The incoming administration of Gov.-elect Ron DeSantis may tinker with one of Gov. Rick Scott’s signature acts, pushed in response to Hurricane Irma.
Lt. Gov.-elect Jeanette Nuñez told The News Service of Florida that a law requiring long-term care providers to have generators and a 72-hour supply of fuel on-site may need to be re-examined, given the large numbers of nursing homes and assisted living facilities unable to meet deadlines for the new mandates to go into effect.
The DeSantis administration may “look at the timelines and see if they were reasonable and realistic,” Nuñez said Wednesday.
“I know there was some concern, both at the House level and I suspect at the Senate level, in terms of the reality of that, especially on the ALF side, being able to come to fruition,” she said in an interview. “That’ll likely be an ongoing discussion.”
Under a pair of legislatively ratified rules, long-term care facilities were required by June 1 to have submitted and implemented comprehensive emergency-management plans detailing how the facilities will have generators and 72 hours-worth of fuel stored on-site. However, the rules allowed long-term care providers to seek temporary extensions, or variances, which expire Jan. 1. The upcoming expiration date has triggered an onslaught of variance requests by the providers.
According to the Agency for Healthcare Administration, none of the requests have been granted.

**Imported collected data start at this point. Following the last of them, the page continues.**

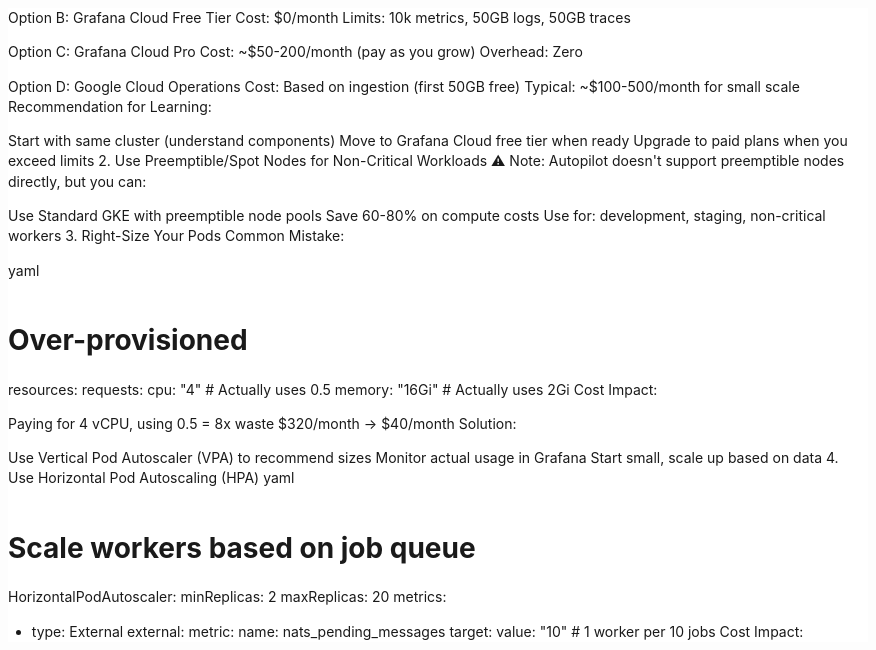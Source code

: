 Option B: Grafana Cloud Free Tier
Cost: $0/month
Limits: 10k metrics, 50GB logs, 50GB traces

Option C: Grafana Cloud Pro
Cost: ~$50-200/month (pay as you grow)
Overhead: Zero

Option D: Google Cloud Operations
Cost: Based on ingestion (first 50GB free)
Typical: ~$100-500/month for small scale
Recommendation for Learning:

Start with same cluster (understand components)
Move to Grafana Cloud free tier when ready
Upgrade to paid plans when you exceed limits
2. Use Preemptible/Spot Nodes for Non-Critical Workloads
⚠️ Note: Autopilot doesn't support preemptible nodes directly, but you can:

Use Standard GKE with preemptible node pools
Save 60-80% on compute costs
Use for: development, staging, non-critical workers
3. Right-Size Your Pods
Common Mistake:

yaml
# Over-provisioned
resources:
  requests:
    cpu: "4"        # Actually uses 0.5
    memory: "16Gi"  # Actually uses 2Gi
Cost Impact:

Paying for 4 vCPU, using 0.5 = 8x waste
$320/month → $40/month
Solution:

Use Vertical Pod Autoscaler (VPA) to recommend sizes
Monitor actual usage in Grafana
Start small, scale up based on data
4. Use Horizontal Pod Autoscaling (HPA)
yaml
# Scale workers based on job queue
HorizontalPodAutoscaler:
  minReplicas: 2
  maxReplicas: 20
  metrics:
  - type: External
    external:
      metric:
        name: nats_pending_messages
      target:
        value: "10"  # 1 worker per 10 jobs
Cost Impact:
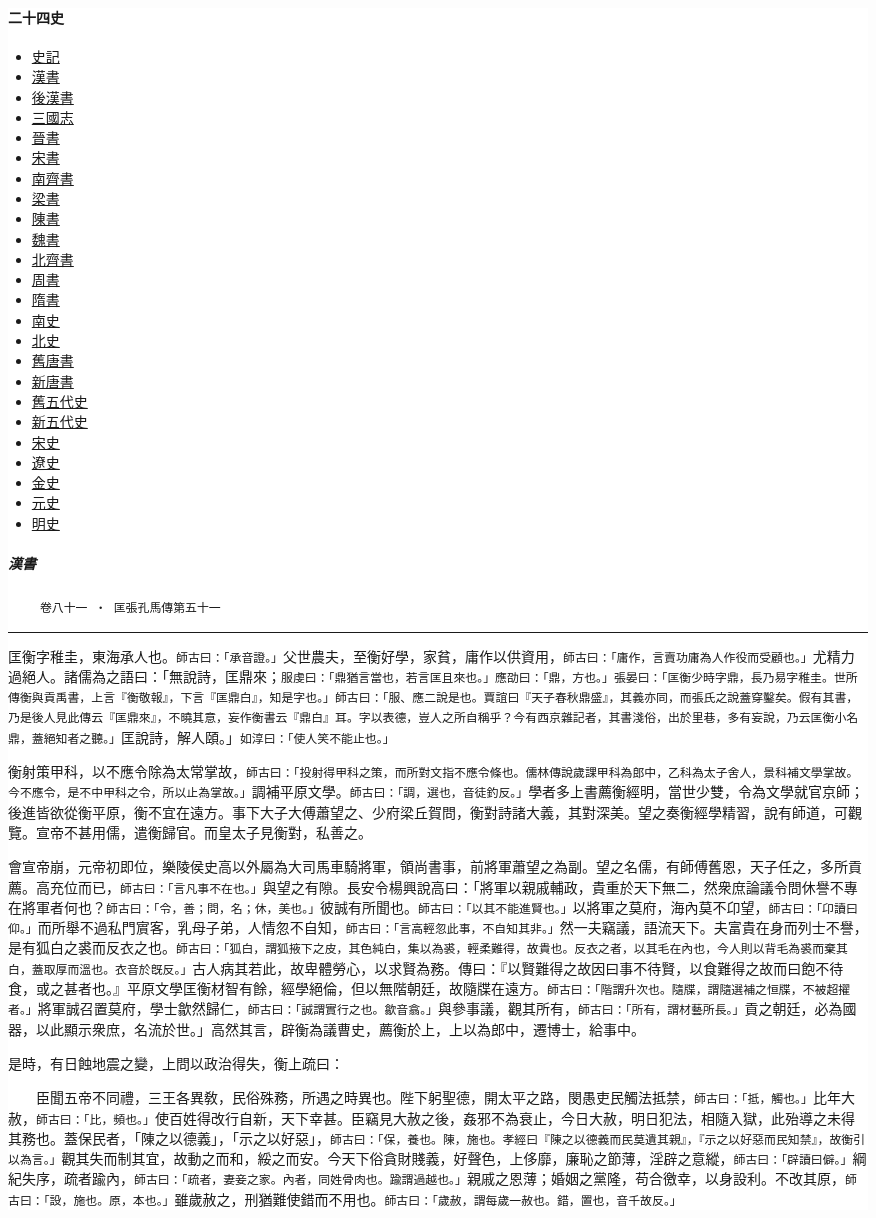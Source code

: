  



#### 二十四史

*   [史記](../a01/a01.md)
*   [漢書](../a02/a02.md)
*   [後漢書](../a03/a03.md)
*   [三國志](../a04/a04.md)
*   [晉書](../a05/a05.md)
*   [宋書](../a06/a06.md)
*   [南齊書](../a07/a07.md)
*   [梁書](../a08/a08.md)
*   [陳書](../a09/a09.md)
*   [魏書](../a10/a10.md)
*   [北齊書](../a11/a11.md)
*   [周書](../a12/a12.md)
*   [隋書](../a13/a13.md)
*   [南史](../a14/a14.md)
*   [北史](../a15/a15.md)
*   [舊唐書](../a16/a16.md)
*   [新唐書](../a17/a17.md)
*   [舊五代史](../a18/a18.md)
*   [新五代史](../a19/a19.md)
*   [宋史](../a20/a20.md)
*   [遼史](../a21/a21.md)
*   [金史](../a22/a22.md)
*   [元史](../a23/a23.md)
*   [明史](../a24/a24.md)


##### 漢書
　　
	`卷八十一 ‧ 匡張孔馬傳第五十一`   

* * *

匡衡字稚圭，東海承人也。`師古曰：「承音證。」`父世農夫，至衡好學，家貧，庸作以供資用，`師古曰：「庸作，言賣功庸為人作役而受顧也。」`尤精力過絕人。諸儒為之語曰：「無說詩，匡鼎來；`服虔曰：「鼎猶言當也，若言匡且來也。」應劭曰：「鼎，方也。」張晏曰：「匡衡少時字鼎，長乃易字稚圭。世所傳衡與貢禹書，上言『衡敬報』，下言『匡鼎白』，知是字也。」師古曰：「服、應二說是也。賈誼曰『天子春秋鼎盛』，其義亦同，而張氏之說蓋穿鑿矣。假有其書，乃是後人見此傳云『匡鼎來』，不曉其意，妄作衡書云『鼎白』耳。字以表德，豈人之所自稱乎？今有西京雜記者，其書淺俗，出於里巷，多有妄說，乃云匡衡小名鼎，蓋絕知者之聽。」`匡說詩，解人頤。」`如淳曰：「使人笑不能止也。」`

衡射策甲科，以不應令除為太常掌故，`師古曰：「投射得甲科之策，而所對文指不應令條也。儒林傳說歲課甲科為郎中，乙科為太子舍人，景科補文學掌故。今不應令，是不中甲科之令，所以止為掌故。」`調補平原文學。`師古曰：「調，選也，音徒釣反。」`學者多上書薦衡經明，當世少雙，令為文學就官京師；後進皆欲從衡平原，衡不宜在遠方。事下大子大傅蕭望之、少府梁丘賀問，衡對詩諸大義，其對深美。望之奏衡經學精習，說有師道，可觀覽。宣帝不甚用儒，遣衡歸官。而皇太子見衡對，私善之。

會宣帝崩，元帝初即位，樂陵侯史高以外屬為大司馬車騎將軍，領尚書事，前將軍蕭望之為副。望之名儒，有師傅舊恩，天子任之，多所貢薦。高充位而已，`師古曰：「言凡事不在也。」`與望之有隙。長安令楊興說高曰：「將軍以親戚輔政，貴重於天下無二，然衆庶論議令問休譽不專在將軍者何也？`師古曰：「令，善；問，名；休，美也。」`彼誠有所聞也。`師古曰：「以其不能進賢也。」`以將軍之莫府，海內莫不卬望，`師古曰：「卬讀曰仰。」`而所舉不過私門賔客，乳母子弟，人情忽不自知，`師古曰：「言高輕忽此事，不自知其非。」`然一夫竊議，語流天下。夫富貴在身而列士不譽，是有狐白之裘而反衣之也。`師古曰：「狐白，謂狐掖下之皮，其色純白，集以為裘，輕柔難得，故貴也。反衣之者，以其毛在內也，今人則以背毛為裘而棄其白，蓋取厚而溫也。衣音於旣反。」`古人病其若此，故卑體勞心，以求賢為務。傳曰：『以賢難得之故因曰事不待賢，以食難得之故而曰飽不待食，或之甚者也。』平原文學匡衡材智有餘，經學絕倫，但以無階朝廷，故隨牒在遠方。`師古曰：「階謂升次也。隨牒，謂隨選補之恒牒，不被超擢者。」`將軍誠召置莫府，學士歙然歸仁，`師古曰：「誠謂實行之也。歙音翕。」`與參事議，觀其所有，`師古曰：「所有，謂材藝所長。」`貢之朝廷，必為國器，以此顯示衆庶，名流於世。」高然其言，辟衡為議曹史，薦衡於上，上以為郎中，遷博士，給事中。

是時，有日蝕地震之變，上問以政治得失，衡上疏曰：

　　臣聞五帝不同禮，三王各異敎，民俗殊務，所遇之時異也。陛下躬聖德，開太平之路，閔愚吏民觸法抵禁，`師古曰：「抵，觸也。」`比年大赦，`師古曰：「比，頻也。」`使百姓得改行自新，天下幸甚。臣竊見大赦之後，姦邪不為衰止，今日大赦，明日犯法，相隨入獄，此殆導之未得其務也。蓋保民者，「陳之以德義」，「示之以好惡」，`師古曰：「保，養也。陳，施也。孝經曰『陳之以德義而民莫遺其親』，『示之以好惡而民知禁』，故衡引以為言。」`觀其失而制其宜，故動之而和，綏之而安。今天下俗貪財賤義，好聲色，上侈靡，廉恥之節薄，淫辟之意縱，`師古曰：「辟讀曰僻。」`綱紀失序，疏者踰內，`師古曰：「疏者，妻妾之家。內者，同姓骨肉也。踰謂過越也。」`親戚之恩薄；婚姻之黨隆，苟合徼幸，以身設利。不改其原，`師古曰：「設，施也。原，本也。」`雖歲赦之，刑猶難使錯而不用也。`師古曰：「歲赦，謂每歲一赦也。錯，置也，音千故反。」`

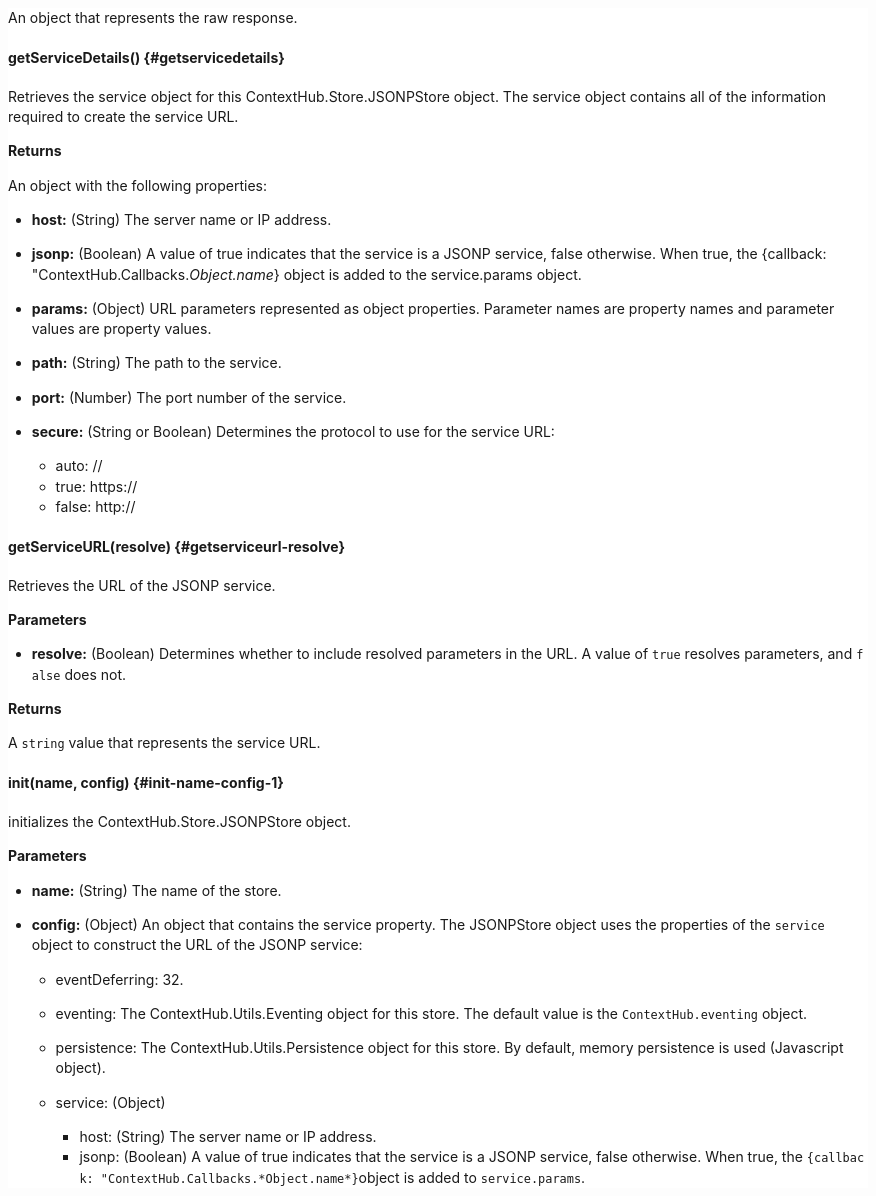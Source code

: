 An object that represents the raw response.

#### getServiceDetails() {#getservicedetails}

Retrieves the service object for this ContextHub.Store.JSONPStore object. The service object contains all of the information required to create the service URL.

**Returns**

An object with the following properties:

* **host:** (String) The server name or IP address.
* **jsonp:** (Boolean) A value of true indicates that the service is a JSONP service, false otherwise. When true, the {callback: "ContextHub.Callbacks.*Object.name*} object is added to the service.params object.

* **params:** (Object) URL parameters represented as object properties. Parameter names are property names and parameter values are property values. 
* **path:** (String) The path to the service.
* **port:** (Number) The port number of the service.
* **secure:** (String or Boolean) Determines the protocol to use for the service URL:

    * auto: //
    * true: https://
    * false: http://

#### getServiceURL(resolve) {#getserviceurl-resolve}

Retrieves the URL of the JSONP service.

**Parameters**

* **resolve:** (Boolean) Determines whether to include resolved parameters in the URL. A value of `true` resolves parameters, and `false` does not.

**Returns**

A `string` value that represents the service URL.

#### init(name, config) {#init-name-config-1}

initializes the ContextHub.Store.JSONPStore object.

**Parameters**

* **name:** (String) The name of the store.
* **config:** (Object) An object that contains the service property. The JSONPStore object uses the properties of the `service` object to construct the URL of the JSONP service:

    * eventDeferring: 32.
    * eventing: The ContextHub.Utils.Eventing object for this store. The default value is the `ContextHub.eventing` object.
    * persistence: The ContextHub.Utils.Persistence object for this store. By default, memory persistence is used (Javascript object).
    * service: (Object)

        * host: (String) The server name or IP address.
        * jsonp: (Boolean) A value of true indicates that the service is a JSONP service, false otherwise. When true, the `{callback: "ContextHub.Callbacks.*Object.name*}`object is added to `service.params`.
        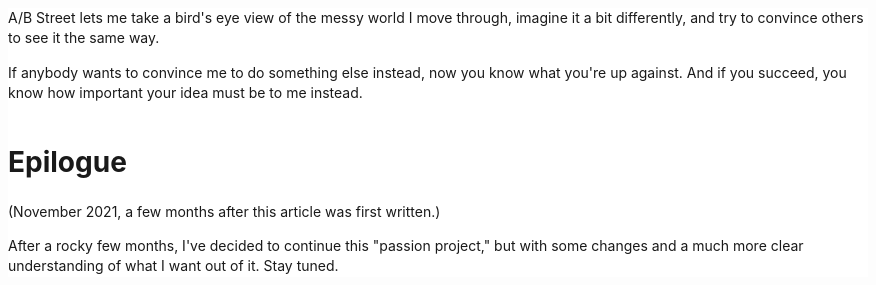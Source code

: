 A/B Street lets me take a bird's eye view of the messy world I move through,
imagine it a bit differently, and try to convince others to see it the same way.

If anybody wants to convince me to do something else instead, now you know what
you're up against. And if you succeed, you know how important your idea must be
to me instead.

# Epilogue

(November 2021, a few months after this article was first written.)

After a rocky few months, I've decided to continue this "passion project," but
with some changes and a much more clear understanding of what I want out of it.
Stay tuned.

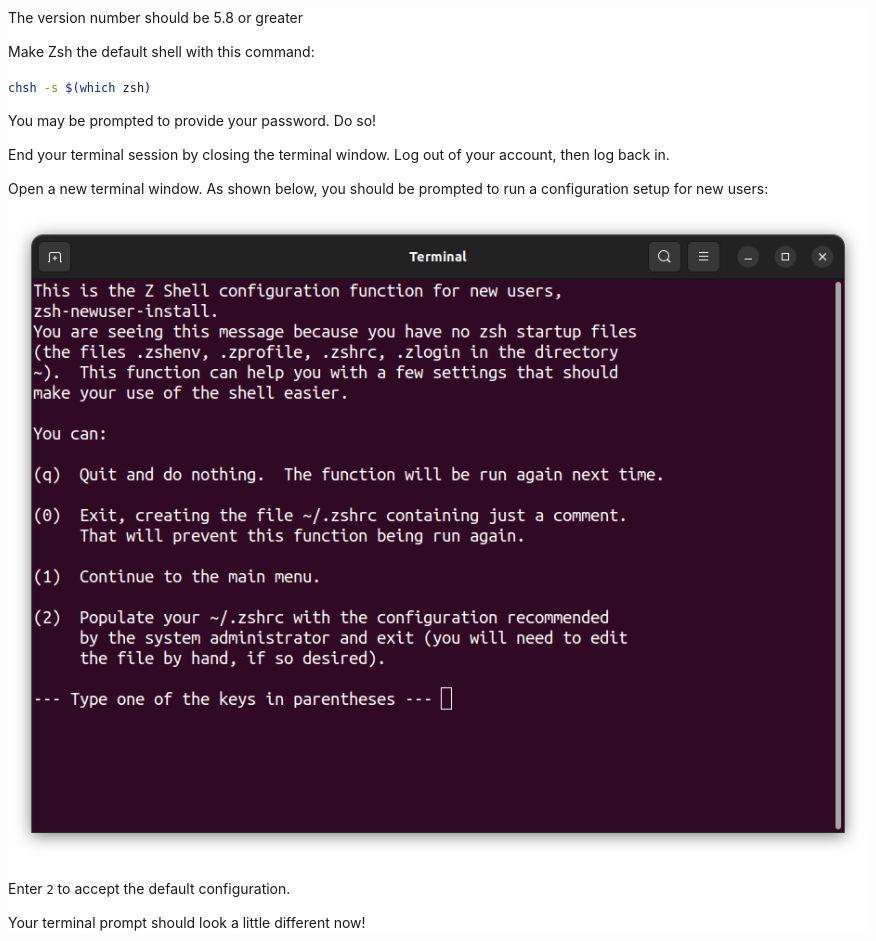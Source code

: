 The version number should be 5.8 or greater

Make Zsh the default shell with this command:

```bash
chsh -s $(which zsh)
```

You may be prompted to provide your password. Do so!

End your terminal session by closing the terminal window. Log out of your account, then log back in.

Open a new terminal window. As shown below, you should be prompted to run a configuration setup for new users:

![The terminal after installing `zsh`.](./assets/zsh-first-launch.png)

Enter `2` to accept the default configuration.

Your terminal prompt should look a little different now!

Between Sept. 1 and Dec. 4, 338 nursing homes had submitted variances asking for more time to meet the mandate. In contrast, just 190 nursing homes —- or about 27 percent of the 668 licensed facilities in Florida —- had fully implemented their new emergency-backup power plans, according to a state website. Another 189 assisted-living facilities had submitted similar requests for variances with the Department of Elder Affairs.
In all, about 59 percent of the 2,962 licensed assisted-living facilities in Florida have met the requirements, according to the state website.
Scott, who came into office railing against costly government regulations, lobbied the Legislature last session to ratify the rules, which he first issued through an emergency order following the deaths of as many as 12 residents of The Rehabilitation Center at Hollywood Hills. The deaths came after the nursing home lost air conditioning during Hurricane Irma last year.
The emergency rules sparked successful legal challenges from some industry groups concerned about potential costs and tight timelines.
But the Scott administration continued to enforce the emergency rules and also worked with legislative leaders and long-term care lobbyists to craft a pair of permanent regulations.
The Legislature estimated industry-wide costs for nursing homes to comply with the new permanent rules would be $121.3 million over the first five years, and the costs for assisted-living facilities was estimated to be $243 million.
Because nursing homes treat Medicaid patients, the costs of generators for those facilities will be offset by Medicaid, which the Legislature anticipated would contribute about $66 million. Because assisted-living facilities generally don’t treat Medicaid patients, Medicaid will not offset the costs for those facilities.
It’s not surprising to LeadingAge Florida President Steve Bahmer that so many nursing homes and ALFs have had to ask the state for more time to comply with the requirements.
“It’s going to continue to take time,” said Bahmer, whose organization represents about 100 nursing homes and 100 assisted-living facilities across the state.
Bahmer’s association challenged Scott’s emergency rules, in part because of the aggressive timelines. Bahmer said his organization always felt that it would take up to 18 months to fully comply with the regulations. Many of the facilities had to hire engineers and architects and custom-order generators large enough to cool the buildings, he said.
“Our members are doing everything they can to be compliant,” Bahmer said. “Certainly everyone’s goal is to be fully compliant.”